[Records shown]

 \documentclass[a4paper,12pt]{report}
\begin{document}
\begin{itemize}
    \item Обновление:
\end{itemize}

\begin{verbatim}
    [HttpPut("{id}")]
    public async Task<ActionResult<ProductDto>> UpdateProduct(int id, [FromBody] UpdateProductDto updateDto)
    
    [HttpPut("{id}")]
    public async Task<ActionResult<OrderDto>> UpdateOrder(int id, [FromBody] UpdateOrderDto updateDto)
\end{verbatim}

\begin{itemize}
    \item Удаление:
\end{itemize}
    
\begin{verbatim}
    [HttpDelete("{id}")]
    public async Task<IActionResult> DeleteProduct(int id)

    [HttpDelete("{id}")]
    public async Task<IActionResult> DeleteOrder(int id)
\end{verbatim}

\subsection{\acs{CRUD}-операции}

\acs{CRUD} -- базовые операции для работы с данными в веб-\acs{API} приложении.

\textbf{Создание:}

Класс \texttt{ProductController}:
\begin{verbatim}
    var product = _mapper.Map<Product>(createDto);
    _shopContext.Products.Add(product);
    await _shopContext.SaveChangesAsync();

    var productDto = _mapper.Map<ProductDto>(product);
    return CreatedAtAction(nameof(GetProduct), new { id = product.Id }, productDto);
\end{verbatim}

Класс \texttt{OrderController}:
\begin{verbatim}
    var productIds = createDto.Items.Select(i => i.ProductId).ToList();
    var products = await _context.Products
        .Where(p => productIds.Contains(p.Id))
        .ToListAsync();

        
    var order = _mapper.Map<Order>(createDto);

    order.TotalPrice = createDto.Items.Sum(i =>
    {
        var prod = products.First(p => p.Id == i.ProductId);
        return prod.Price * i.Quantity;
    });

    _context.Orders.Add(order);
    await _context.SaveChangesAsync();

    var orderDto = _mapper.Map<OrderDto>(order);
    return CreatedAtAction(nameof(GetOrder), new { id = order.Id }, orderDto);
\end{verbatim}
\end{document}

[/Records shown]

# Task details
Go through the data above and repeat all of it exactly.

# Final answer
 \documentclass[a4paper,12pt]{report}
\begin{document}
\begin{itemize}
    \item Обновление:
\end{itemize}

\begin{verbatim}
    [HttpPut("{id}")]
    public async Task<ActionResult<ProductDto>> UpdateProduct(int id, [FromBody] UpdateProductDto updateDto)
    
    [HttpPut("{id}")]
    public async Task<ActionResult<OrderDto>> UpdateOrder(int id, [FromBody] UpdateOrderDto updateDto)
\end{verbatim}

\begin{itemize}
    \item Удаление:
\end{itemize}
    
\begin{verbatim}
    [HttpDelete("{id}")]
    public async Task<IActionResult> DeleteProduct(int id)

    [HttpDelete("{id}")]
    public async Task<IActionResult> DeleteOrder(int id)
\end{verbatim}

\subsection{\acs{CRUD}-операции}

\acs{CRUD} -- базовые операции для работы с данными в веб-\acs{API} приложении.

\textbf{Создание:}

Класс \texttt{ProductController}:
\begin{verbatim}
    var product = _mapper.Map<Product>(createDto);
    _shopContext.Products.Add(product);
    await _shopContext.SaveChangesAsync();

    var productDto = _mapper.Map<ProductDto>(product);
    return CreatedAtAction(nameof(GetProduct), new { id = product.Id }, productDto);
\end{verbatim}

Класс \texttt{OrderController}:
\begin{verbatim}
    var productIds = createDto.Items.Select(i => i.ProductId).ToList();
    var products = await _context.Products
        .Where(p => productIds.Contains(p.Id))
        .ToListAsync();

        
    var order = _mapper.Map<Order>(createDto);

    order.TotalPrice = createDto.Items.Sum(i =>
    {
        var prod = products.First(p => p.Id == i.ProductId);
        return prod.Price * i.Quantity;
    });

    _context.Orders.Add(order);
    await _context.SaveChangesAsync();

    var orderDto = _mapper.Map<OrderDto>(order);
    return CreatedAtAction(nameof(GetOrder), new { id = order.Id }, orderDto);
\end{verbatim}
\end{document}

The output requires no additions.